You are viewing a plain text version of this content. The canonical link for it is here.
Posted to dev@calcite.apache.org by 贺小令 <go...@163.com> on 2017/11/14 13:14:51 UTC

why does SemiJoin only support equi join condition in Calcite ?

Hello, I am trying to convert IN or EXISTS to SemiJoin based on Calcite. (such as executing tpch-21.sql)However, SemiJoin only supports  equi join condition. I also find that SemiJoin extends from EquiJoin.I wondered why does SemiJoin only support equi join condition in Calcite? As we know, "A “semi-join” between two tables returns rows from the first table where one or more matches are found in the second table. The difference between a semi-join and a conventional join is that rows in the first table will be returned at most once. Even if the second table contains two matches for a row in the first table, only one copy of the row will be returned."  (ref http://dbspecialists.com/speeding-queries-semi-joins-anti-joins-oracle-evaluates-exists-not-exists-not)


e.g.  select * from l where l.a in (select r.c from r where l.b > r.d)
According to the definition, the above SQL can be converted to semi-join. There is an equi join condition: l.a = r.c, which can be used as shuffle key on distributed environment. There is a non-equi join conditions: lb. > r.d, so it can not be converted to SemiJoin in Calcite now.


Does SemiJoin support equi join condition temporarily? Or is there some reasons we must do as that?


thanks a lot,
godfreyhe










 

Re: why does SemiJoin only support equi join condition in Calcite ?

Posted by Julian Hyde <jh...@apache.org>.
You are talking about what I would call “theta semi-join” (as opposed to the “equi-semi-join” that we support currently). But you are correct; there is no reason in principle why the predicate has to be “=“.

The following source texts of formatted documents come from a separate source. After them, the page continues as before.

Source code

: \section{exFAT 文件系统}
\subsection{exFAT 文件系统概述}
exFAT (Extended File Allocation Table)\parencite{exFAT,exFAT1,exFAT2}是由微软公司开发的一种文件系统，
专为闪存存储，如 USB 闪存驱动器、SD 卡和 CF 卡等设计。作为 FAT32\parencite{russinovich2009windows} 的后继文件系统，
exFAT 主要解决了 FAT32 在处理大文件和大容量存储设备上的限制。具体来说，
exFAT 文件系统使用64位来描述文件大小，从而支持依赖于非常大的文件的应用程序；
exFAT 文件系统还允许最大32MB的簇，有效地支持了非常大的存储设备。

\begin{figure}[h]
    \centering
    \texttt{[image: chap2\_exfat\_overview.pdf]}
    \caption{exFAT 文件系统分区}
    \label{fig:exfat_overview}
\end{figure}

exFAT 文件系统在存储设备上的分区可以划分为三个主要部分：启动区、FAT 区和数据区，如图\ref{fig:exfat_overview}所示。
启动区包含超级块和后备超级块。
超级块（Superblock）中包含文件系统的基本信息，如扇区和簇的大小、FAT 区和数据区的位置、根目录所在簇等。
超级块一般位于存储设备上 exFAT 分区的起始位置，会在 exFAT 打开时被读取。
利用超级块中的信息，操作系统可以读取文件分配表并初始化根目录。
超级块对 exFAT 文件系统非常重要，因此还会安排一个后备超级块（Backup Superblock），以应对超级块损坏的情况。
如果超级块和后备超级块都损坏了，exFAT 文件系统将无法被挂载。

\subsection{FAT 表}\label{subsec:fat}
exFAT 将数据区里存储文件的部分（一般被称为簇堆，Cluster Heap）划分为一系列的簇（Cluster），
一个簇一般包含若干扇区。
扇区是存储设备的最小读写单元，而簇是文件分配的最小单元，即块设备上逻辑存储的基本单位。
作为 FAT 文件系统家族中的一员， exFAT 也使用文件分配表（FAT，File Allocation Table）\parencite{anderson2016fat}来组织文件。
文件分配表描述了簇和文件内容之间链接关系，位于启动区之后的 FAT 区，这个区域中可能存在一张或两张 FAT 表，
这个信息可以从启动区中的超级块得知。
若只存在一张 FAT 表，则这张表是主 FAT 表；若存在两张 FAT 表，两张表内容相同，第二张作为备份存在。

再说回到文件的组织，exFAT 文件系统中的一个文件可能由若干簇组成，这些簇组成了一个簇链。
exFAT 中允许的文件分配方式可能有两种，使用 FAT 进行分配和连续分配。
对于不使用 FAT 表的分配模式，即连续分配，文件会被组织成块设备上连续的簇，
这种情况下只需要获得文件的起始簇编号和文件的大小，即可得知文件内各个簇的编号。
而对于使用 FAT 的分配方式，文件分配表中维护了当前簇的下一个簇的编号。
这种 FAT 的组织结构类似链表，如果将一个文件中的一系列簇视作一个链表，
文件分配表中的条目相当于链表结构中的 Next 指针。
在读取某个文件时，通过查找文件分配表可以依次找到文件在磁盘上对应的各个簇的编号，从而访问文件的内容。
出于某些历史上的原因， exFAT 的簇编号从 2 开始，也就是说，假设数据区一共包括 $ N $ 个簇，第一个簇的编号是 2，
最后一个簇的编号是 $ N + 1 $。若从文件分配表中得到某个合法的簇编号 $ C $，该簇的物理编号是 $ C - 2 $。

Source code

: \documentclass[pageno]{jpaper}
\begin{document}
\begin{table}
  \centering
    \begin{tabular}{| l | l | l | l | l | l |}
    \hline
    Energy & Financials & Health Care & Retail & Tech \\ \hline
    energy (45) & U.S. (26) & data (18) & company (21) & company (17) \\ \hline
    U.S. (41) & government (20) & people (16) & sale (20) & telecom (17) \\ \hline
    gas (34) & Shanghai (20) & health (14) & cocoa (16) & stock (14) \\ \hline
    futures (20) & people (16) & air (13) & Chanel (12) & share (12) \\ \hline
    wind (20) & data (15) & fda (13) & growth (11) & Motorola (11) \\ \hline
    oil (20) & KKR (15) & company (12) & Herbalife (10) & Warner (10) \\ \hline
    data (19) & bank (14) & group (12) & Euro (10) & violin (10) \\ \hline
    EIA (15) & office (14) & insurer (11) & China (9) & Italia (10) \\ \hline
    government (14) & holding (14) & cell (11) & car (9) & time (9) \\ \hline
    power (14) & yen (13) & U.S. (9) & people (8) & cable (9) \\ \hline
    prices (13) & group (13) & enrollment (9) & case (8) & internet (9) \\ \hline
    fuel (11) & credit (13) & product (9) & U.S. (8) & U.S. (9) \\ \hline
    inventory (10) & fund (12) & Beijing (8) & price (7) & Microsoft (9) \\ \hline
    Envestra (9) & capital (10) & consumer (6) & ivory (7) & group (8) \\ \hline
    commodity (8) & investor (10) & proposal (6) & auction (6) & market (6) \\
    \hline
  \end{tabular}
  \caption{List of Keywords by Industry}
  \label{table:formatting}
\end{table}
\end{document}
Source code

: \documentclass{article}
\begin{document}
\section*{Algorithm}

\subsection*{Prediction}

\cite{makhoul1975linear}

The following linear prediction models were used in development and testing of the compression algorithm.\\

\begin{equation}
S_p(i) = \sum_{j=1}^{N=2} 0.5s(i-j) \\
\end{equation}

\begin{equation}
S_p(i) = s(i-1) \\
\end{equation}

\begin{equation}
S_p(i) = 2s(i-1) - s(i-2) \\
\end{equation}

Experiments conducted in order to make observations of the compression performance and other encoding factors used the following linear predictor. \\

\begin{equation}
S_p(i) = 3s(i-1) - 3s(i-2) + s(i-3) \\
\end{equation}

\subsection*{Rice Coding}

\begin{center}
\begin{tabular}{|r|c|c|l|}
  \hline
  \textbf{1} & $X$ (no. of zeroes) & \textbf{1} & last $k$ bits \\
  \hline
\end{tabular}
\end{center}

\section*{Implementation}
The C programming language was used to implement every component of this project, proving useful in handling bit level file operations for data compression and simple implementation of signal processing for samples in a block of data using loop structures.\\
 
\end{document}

IN translates naturally to an equi-SemiJoin; your query "select * from l where l.a in (select r.c from r where l.b > r.d)” would start off as an equi-SemiJoin whose right-hand input is a filter, but we could pull the filter condition into the SemiJoin, in which case it would become a theta-SemiJoin because the condition is no longer a simple “=“.

A simple way to implement semi-join is to apply an Aggregate the right-hand input (to eliminate duplicates) followed by a regular Join, followed by a Project. You can’t use that simple approach for theta-SemiJoin, because you don’t know what should be the key for the Aggregate. We could of course devise another means. But personally, I find it more difficult to reason about ThetaSemiJoin because it doesn’t have that convenient identity.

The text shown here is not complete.